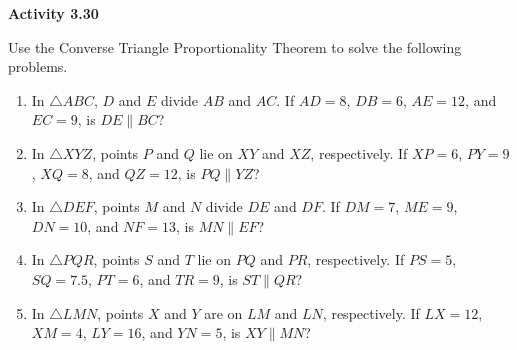 \vspace{0.3ex}
\noindent\textbf{Activity 3.30}

\vspace{0.2ex}

Use the Converse Triangle Proportionality Theorem to solve the following problems.

\begin{enumerate}[label=\color{blue}\arabic*.]
    \item In \(\triangle ABC\), \(D\) and \(E\) divide \(AB\) and \(AC\). If \(AD = 8\), \(DB = 6\), \(AE = 12\), and \(EC = 9\), is \(DE \parallel BC\)?
    \item In \(\triangle XYZ\), points \(P\) and \(Q\) lie on \(XY\) and \(XZ\), respectively. If \(XP = 6\), \(PY = 9\), \(XQ = 8\), and \(QZ = 12\), is \(PQ \parallel YZ\)?
    \item In \(\triangle DEF\), points \(M\) and \(N\) divide \(DE\) and \(DF\). If \(DM = 7\), \(ME = 9\), \(DN = 10\), and \(NF = 13\), is \(MN \parallel EF\)?
    \item In \(\triangle PQR\), points \(S\) and \(T\) lie on \(PQ\) and \(PR\), respectively. If \(PS = 5\), \(SQ = 7.5\), \(PT = 6\), and \(TR = 9\), is \(ST \parallel QR\)?
    \item In \(\triangle LMN\), points \(X\) and \(Y\) are on \(LM\) and \(LN\), respectively. If \(LX = 12\), \(XM = 4\), \(LY = 16\), and \(YN = 5\), is \(XY \parallel MN\)?
\end{enumerate}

---

* **Your instructions**:
Would you set down each line of the listing above exactly, apart from the pictures?

* **Exercise output**:
 \vspace{0.3ex}
\noindent\textbf{Activity 3.30}

\vspace{0.2ex}

Use the Converse Triangle Proportionality Theorem to solve the following problems.

\begin{enumerate}[label=\color{blue}\arabic*.]
    \item In \(\triangle ABC\), \(D\) and \(E\) divide \(AB\) and \(AC\). If \(AD = 8\), \(DB = 6\), \(AE = 12\), and \(EC = 9\), is \(DE \parallel BC\)?
    \item In \(\triangle XYZ\), points \(P\) and \(Q\) lie on \(XY\) and \(XZ\), respectively. If \(XP = 6\), \(PY = 9\), \(XQ = 8\), and \(QZ = 12\), is \(PQ \parallel YZ\)?
    \item In \(\triangle DEF\), points \(M\) and \(N\) divide \(DE\) and \(DF\). If \(DM = 7\), \(ME = 9\), \(DN = 10\), and \(NF = 13\), is \(MN \parallel EF\)?
    \item In \(\triangle PQR\), points \(S\) and \(T\) lie on \(PQ\) and \(PR\), respectively. If \(PS = 5\), \(SQ = 7.5\), \(PT = 6\), and \(TR = 9\), is \(ST \parallel QR\)?
    \item In \(\triangle LMN\), points \(X\) and \(Y\) are on \(LM\) and \(LN\), respectively. If \(LX = 12\), \(XM = 4\), \(LY = 16\), and \(YN = 5\), is \(XY \parallel MN\)?
\end{enumerate}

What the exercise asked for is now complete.